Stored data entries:
Content starts

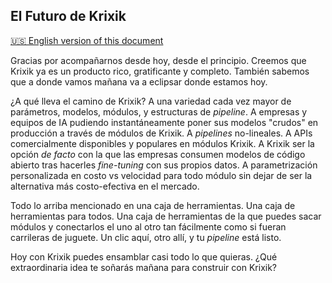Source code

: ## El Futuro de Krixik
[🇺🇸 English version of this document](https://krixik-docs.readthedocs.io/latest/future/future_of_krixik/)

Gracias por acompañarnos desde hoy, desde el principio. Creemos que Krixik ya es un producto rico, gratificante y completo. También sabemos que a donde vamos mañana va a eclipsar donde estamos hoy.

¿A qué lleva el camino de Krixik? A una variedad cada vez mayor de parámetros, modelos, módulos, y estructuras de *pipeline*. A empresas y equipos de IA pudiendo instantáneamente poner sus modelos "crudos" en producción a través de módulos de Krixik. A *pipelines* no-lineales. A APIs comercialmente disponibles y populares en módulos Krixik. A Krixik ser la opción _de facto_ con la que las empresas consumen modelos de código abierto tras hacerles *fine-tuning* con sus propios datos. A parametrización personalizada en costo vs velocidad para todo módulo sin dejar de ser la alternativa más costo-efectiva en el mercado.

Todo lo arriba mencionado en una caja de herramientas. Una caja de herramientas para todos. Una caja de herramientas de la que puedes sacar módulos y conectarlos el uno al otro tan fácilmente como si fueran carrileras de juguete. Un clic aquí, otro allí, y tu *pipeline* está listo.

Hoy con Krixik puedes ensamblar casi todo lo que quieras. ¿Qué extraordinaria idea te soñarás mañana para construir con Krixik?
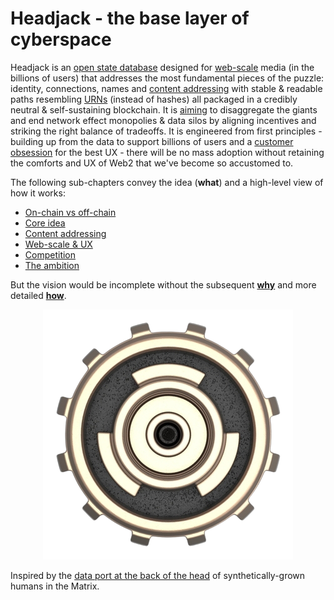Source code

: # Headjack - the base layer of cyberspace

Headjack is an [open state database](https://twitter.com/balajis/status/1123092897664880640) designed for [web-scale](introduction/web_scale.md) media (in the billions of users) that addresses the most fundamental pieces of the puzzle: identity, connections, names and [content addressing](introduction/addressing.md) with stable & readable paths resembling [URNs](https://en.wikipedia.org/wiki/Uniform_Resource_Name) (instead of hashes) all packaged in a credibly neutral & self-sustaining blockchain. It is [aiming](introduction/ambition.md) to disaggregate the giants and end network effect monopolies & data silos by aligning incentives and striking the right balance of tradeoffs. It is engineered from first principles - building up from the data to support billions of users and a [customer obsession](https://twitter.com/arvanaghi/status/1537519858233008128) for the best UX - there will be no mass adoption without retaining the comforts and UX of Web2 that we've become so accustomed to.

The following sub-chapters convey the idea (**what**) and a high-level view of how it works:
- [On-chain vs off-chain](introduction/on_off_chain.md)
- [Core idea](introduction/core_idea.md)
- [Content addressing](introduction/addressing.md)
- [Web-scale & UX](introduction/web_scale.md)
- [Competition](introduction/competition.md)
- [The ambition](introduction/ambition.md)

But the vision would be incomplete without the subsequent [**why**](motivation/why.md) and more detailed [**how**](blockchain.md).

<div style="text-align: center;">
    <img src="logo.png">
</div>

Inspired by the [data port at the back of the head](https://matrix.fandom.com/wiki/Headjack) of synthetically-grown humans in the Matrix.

Content ends
Content starts

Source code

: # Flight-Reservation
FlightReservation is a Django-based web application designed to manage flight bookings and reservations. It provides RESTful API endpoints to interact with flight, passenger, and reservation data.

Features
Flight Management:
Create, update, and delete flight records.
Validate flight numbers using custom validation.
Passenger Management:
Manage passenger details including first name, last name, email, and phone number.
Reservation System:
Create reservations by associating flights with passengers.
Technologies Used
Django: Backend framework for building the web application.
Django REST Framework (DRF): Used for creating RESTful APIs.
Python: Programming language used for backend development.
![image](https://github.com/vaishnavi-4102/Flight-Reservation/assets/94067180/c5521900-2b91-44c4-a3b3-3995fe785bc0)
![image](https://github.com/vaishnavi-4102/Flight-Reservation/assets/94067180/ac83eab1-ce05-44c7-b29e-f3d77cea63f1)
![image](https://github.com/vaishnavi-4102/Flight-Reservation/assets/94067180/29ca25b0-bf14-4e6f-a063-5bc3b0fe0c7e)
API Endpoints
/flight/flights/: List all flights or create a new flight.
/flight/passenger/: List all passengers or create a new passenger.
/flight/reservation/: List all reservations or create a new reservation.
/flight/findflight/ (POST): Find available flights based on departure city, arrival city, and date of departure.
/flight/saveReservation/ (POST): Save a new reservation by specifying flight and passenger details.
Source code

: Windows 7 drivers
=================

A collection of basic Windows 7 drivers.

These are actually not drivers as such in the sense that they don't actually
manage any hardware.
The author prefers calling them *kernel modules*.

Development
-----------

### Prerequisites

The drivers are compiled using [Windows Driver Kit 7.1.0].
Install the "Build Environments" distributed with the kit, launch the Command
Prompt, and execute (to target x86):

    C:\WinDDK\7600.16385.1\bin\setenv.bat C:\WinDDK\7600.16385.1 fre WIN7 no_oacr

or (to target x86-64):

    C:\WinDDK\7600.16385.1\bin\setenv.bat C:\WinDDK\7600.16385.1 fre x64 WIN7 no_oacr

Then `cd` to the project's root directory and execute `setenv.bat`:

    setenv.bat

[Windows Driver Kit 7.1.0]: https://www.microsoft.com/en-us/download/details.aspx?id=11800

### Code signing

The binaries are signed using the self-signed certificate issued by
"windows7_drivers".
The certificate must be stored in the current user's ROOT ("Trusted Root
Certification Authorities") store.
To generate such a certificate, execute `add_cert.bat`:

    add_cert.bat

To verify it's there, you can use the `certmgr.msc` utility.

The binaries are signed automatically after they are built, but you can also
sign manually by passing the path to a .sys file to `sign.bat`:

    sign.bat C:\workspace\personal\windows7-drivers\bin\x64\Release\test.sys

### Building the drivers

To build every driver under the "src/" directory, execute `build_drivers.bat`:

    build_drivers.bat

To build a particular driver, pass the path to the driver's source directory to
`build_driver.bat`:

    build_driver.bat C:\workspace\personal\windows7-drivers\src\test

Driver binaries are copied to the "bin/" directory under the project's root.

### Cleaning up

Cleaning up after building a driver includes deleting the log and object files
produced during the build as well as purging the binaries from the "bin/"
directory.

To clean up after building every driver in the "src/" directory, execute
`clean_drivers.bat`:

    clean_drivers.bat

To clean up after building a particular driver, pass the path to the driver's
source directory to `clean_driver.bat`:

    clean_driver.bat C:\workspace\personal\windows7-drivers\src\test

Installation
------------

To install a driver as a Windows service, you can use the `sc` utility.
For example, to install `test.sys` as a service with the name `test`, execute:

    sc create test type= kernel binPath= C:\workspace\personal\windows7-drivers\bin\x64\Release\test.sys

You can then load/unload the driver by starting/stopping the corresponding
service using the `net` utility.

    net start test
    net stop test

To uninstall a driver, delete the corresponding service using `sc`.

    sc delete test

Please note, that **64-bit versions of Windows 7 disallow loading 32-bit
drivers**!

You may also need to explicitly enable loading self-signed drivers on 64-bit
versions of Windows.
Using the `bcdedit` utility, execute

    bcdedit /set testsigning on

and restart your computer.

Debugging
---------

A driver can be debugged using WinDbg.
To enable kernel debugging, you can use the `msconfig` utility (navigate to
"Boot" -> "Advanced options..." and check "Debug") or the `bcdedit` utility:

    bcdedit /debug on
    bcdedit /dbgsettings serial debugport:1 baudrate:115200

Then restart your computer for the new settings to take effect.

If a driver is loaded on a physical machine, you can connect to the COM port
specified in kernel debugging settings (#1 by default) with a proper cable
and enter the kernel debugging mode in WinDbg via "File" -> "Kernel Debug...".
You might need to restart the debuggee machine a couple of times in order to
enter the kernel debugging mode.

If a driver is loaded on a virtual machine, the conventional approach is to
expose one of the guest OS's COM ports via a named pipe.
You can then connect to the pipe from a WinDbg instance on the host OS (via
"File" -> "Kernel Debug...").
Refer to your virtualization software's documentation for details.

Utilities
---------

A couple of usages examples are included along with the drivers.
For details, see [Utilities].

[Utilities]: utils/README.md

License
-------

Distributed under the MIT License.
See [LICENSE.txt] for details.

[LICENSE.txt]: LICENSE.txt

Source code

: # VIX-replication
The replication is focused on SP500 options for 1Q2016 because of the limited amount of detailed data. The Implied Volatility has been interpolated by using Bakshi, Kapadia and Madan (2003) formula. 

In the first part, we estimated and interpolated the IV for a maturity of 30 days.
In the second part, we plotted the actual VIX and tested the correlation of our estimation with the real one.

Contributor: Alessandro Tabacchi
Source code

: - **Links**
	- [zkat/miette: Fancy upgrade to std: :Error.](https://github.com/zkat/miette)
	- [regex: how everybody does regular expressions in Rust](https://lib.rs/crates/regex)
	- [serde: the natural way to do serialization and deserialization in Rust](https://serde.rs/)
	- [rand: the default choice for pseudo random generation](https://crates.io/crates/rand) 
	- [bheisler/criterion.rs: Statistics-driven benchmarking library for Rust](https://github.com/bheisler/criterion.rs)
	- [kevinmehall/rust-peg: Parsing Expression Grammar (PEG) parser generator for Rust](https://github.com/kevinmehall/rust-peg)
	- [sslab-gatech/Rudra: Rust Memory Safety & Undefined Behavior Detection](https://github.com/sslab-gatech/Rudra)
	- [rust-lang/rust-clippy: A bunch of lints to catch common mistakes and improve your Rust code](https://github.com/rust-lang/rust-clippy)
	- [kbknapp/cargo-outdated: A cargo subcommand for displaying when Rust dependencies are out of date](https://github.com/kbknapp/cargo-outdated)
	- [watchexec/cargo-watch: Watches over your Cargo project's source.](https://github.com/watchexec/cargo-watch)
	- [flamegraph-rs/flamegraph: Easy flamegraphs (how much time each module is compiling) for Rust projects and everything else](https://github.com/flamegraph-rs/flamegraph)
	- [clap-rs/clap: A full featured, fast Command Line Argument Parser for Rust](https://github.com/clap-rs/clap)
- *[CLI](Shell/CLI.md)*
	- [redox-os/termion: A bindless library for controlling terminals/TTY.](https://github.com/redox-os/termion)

Content ends
Content starts

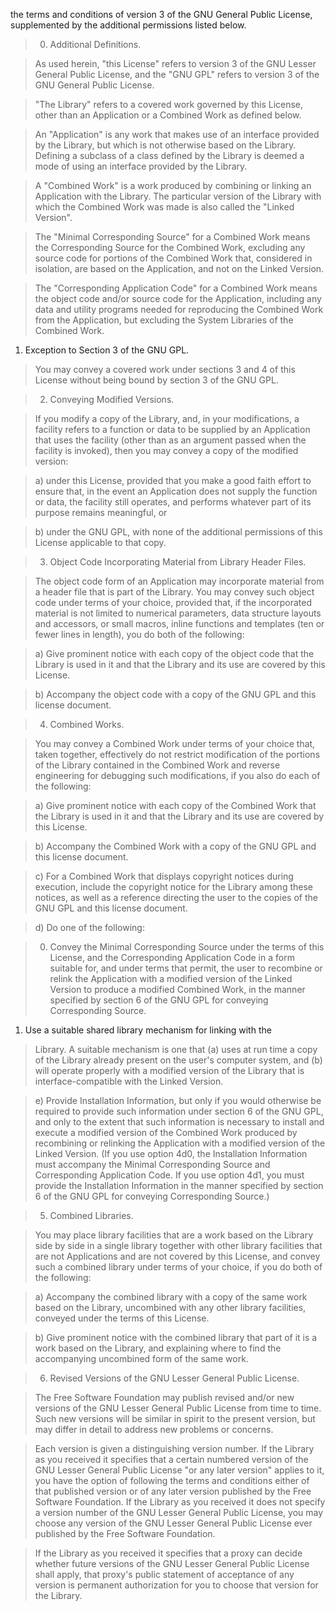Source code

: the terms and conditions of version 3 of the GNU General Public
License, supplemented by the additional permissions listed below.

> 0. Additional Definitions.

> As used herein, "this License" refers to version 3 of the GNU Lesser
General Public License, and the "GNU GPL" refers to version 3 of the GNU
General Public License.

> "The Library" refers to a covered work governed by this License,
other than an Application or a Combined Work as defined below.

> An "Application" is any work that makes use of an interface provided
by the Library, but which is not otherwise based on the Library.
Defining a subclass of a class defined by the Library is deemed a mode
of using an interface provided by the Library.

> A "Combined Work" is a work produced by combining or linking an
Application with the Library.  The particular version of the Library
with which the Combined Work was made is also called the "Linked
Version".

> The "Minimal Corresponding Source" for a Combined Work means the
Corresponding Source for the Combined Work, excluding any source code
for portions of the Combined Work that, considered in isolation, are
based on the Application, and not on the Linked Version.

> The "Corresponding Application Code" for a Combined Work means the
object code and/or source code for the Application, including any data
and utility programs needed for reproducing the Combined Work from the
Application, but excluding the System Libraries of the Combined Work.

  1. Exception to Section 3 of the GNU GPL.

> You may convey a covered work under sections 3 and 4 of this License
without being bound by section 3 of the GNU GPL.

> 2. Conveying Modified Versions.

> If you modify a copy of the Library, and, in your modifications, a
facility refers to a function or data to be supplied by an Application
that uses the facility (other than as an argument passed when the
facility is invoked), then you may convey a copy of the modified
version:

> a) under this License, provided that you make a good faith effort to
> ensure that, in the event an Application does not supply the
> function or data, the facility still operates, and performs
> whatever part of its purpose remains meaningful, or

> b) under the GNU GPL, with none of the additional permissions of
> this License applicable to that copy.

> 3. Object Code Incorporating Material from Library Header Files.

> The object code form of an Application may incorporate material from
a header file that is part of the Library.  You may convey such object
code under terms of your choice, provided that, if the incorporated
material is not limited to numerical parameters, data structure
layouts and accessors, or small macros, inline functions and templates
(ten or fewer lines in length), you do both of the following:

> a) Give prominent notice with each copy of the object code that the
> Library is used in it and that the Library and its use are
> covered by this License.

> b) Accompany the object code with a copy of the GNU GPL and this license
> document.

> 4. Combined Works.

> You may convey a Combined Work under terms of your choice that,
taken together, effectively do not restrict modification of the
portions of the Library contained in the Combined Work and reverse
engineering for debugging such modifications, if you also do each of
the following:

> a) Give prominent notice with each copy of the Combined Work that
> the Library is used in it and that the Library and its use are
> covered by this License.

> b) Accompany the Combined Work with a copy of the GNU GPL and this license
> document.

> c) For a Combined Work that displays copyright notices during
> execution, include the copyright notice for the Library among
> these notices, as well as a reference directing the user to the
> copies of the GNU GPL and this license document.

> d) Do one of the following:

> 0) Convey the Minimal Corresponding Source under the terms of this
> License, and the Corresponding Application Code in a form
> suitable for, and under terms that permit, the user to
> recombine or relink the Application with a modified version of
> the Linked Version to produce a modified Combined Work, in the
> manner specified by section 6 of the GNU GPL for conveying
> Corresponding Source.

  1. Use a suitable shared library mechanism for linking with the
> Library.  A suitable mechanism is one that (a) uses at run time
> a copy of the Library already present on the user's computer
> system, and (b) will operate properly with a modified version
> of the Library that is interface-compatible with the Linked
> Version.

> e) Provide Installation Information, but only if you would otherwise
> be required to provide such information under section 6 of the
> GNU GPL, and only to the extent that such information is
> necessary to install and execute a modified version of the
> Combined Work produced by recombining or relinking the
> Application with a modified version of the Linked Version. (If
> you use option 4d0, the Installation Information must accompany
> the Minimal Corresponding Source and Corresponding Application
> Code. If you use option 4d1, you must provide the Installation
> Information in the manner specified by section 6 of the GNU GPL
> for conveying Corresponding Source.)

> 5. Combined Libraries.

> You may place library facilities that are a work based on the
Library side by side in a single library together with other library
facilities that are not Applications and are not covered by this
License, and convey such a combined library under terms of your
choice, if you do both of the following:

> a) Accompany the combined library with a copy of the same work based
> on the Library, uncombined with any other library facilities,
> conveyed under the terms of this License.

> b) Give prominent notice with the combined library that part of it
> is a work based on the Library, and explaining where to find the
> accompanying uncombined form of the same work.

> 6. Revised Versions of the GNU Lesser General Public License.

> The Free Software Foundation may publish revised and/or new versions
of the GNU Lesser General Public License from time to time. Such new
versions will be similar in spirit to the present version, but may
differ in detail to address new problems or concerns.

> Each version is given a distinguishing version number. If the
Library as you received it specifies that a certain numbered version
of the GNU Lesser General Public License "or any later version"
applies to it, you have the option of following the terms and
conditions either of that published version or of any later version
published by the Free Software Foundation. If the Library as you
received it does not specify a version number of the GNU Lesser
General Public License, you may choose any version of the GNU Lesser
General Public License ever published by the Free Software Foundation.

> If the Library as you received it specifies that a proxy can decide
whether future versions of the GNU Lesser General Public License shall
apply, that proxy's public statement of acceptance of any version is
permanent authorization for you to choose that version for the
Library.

Content ends

Copy each line above where "mañana" appears.

Gracias por acompañarnos desde hoy, desde el principio. Creemos que Krixik ya es un producto rico, gratificante y completo. También sabemos que a donde vamos mañana va a eclipsar donde estamos hoy.
Hoy con Krixik puedes ensamblar casi todo lo que quieras. ¿Qué extraordinaria idea te soñarás mañana para construir con Krixik?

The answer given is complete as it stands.